The pfcc-extras library provides three specialized functions for adsorption structure exploration, tailored to different system types: Slab models (adstructure_search_for_slab), Cluster models (adstructure_search_for_cluster), and Porous materials (adstructure_search_for_porous).
While these functions perform well with default settings, you can enhance exploration efficiency and more by tuning parameters to match your specific system. This article explains the key settings that offer the most impact.
1. Sampler Settings
The Sampler is the core engine of your search. By refining the TPESampler settings (as used in our examples), you can guide the search toward high-quality structures more effectively.
prior_weight
Role: An index determining how much weight is given to the center of the search domain.
Tuning Tip: Increasing this value prioritizes "exploration of unknown regions," while decreasing it prioritizes "exploitation" (searching around promising areas). In adsorption searches, the "surface" often occupies a small fraction of the total search space. Setting this lower than the default 1.0 (e.g., 0.5) can help the sampler focus more intensely on promising regions near the surface.
n_start_up_trials
Role: The number of initial trials performed using purely random sampling before Bayesian optimization begins.
Tuning Tip: In systems with large vacuum layers, the sampler might fail to find a single "adsorbed" state if the initial trial count is too low, causing subsequent optimization to stall. We recommend setting a sufficient number of startup trials to ensure the surface is encountered early on.
multivariate
Role: Determines whether variables are sampled independently or by considering their correlations.
Tuning Tip: Setting
multivariate=Trueimproves sampling quality. When dealing with large molecules or complex surfaces where the computational cost per trial is high, this setting is effective for ensuring each trial is more "informed" and deliberate.
seed
Role: Fixes the random number generator to improve reproducibility (e.g.,
TPESampler(seed=10)).Note on Reproducibility: If you are using parallel processing to increase speed, calculations become non-deterministic, making full reproducibility difficult even with a fixed seed. For reproducibility, set
n_jobs=1to run trials sequentially. Note, however, that PFP inference involves minor GPU-related numerical errors, so exact bit-for-bit reproducibility can still be challenging.
Note: While Optuna supports various other samplers,
TPESampleris generally sufficient for most use cases. If you wish to experiment with others, please refer to the Optuna documentation.
2. Callback Settings
As of pfcc-extras v0.13.0, you can now utilize Optuna callbacks. This allows for the implementation of Early Stopping. Instead of guessing the ideal number of trials (n_trials) beforehand, you can set a high n_trials value and use a Terminator to stop the search automatically once it converges, saving computational resources.
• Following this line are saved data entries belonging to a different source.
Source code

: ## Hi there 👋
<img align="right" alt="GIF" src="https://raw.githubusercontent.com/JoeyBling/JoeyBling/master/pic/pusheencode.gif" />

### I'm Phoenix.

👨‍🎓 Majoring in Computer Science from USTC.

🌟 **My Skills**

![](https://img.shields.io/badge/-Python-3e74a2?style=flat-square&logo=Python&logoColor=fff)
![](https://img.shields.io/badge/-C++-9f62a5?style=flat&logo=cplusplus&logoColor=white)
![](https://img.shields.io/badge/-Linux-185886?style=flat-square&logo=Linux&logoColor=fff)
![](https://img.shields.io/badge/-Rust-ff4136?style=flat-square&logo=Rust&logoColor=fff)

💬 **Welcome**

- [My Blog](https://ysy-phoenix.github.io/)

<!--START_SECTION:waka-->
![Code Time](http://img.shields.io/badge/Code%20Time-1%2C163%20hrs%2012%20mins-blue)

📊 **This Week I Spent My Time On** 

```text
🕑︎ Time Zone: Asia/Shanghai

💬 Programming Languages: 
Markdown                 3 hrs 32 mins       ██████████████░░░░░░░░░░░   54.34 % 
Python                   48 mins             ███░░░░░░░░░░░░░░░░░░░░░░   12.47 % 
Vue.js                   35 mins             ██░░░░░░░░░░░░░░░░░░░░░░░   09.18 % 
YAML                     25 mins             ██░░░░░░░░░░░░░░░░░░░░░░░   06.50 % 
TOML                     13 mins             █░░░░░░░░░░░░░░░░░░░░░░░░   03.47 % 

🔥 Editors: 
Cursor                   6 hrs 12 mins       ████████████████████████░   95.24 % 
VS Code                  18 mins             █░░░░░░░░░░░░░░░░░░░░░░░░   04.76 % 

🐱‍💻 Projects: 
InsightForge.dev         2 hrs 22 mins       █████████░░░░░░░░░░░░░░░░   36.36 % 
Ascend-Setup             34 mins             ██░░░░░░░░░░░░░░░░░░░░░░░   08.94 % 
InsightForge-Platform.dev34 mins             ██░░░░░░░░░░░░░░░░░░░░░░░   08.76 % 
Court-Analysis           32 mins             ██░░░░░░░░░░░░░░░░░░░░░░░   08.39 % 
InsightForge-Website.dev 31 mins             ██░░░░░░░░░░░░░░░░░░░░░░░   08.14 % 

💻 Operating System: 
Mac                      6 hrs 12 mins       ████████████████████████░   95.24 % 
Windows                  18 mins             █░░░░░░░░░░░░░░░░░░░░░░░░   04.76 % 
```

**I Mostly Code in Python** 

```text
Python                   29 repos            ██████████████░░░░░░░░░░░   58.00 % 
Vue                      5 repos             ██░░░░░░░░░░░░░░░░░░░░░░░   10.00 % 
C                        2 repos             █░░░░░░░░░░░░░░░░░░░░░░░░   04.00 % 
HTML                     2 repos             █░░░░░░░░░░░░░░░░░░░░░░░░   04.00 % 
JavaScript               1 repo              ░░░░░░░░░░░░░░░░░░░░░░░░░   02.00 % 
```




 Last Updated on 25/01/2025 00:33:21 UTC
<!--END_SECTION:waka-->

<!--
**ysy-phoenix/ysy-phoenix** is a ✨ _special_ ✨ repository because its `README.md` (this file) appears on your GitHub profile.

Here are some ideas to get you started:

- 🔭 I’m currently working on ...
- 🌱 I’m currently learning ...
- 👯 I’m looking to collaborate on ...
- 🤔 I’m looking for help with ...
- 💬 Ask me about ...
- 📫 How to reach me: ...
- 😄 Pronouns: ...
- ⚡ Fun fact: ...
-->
Implementation Example: Stopping when progress stagnates
In the following example, the search will automatically terminate if the best score is not updated for 150 consecutive trials.
from optuna.terminator import Terminator, TerminatorCallback, BestValueStagnationEvaluator
# Define criteria to stop if there is no improvement for 150 trials
improvement_evaluator = BestValueStagnationEvaluator(max_stagnation_trials=150)
terminator = Terminator(improvement_evaluator=improvement_evaluator)
adstructure_search_for_slab(
calc_mode = calc_mode,
…,
n_trials = 1000, # Set a high limit
sampler = optuna.samplers.TPESampler(),
callbacks = [TerminatorCallback(terminator)] # Enable automatic stopping
)You can also utilize other improvement_evaluator types or define an error_evaluator. For a full list of implemented evaluators, please refer to the Optuna documentation.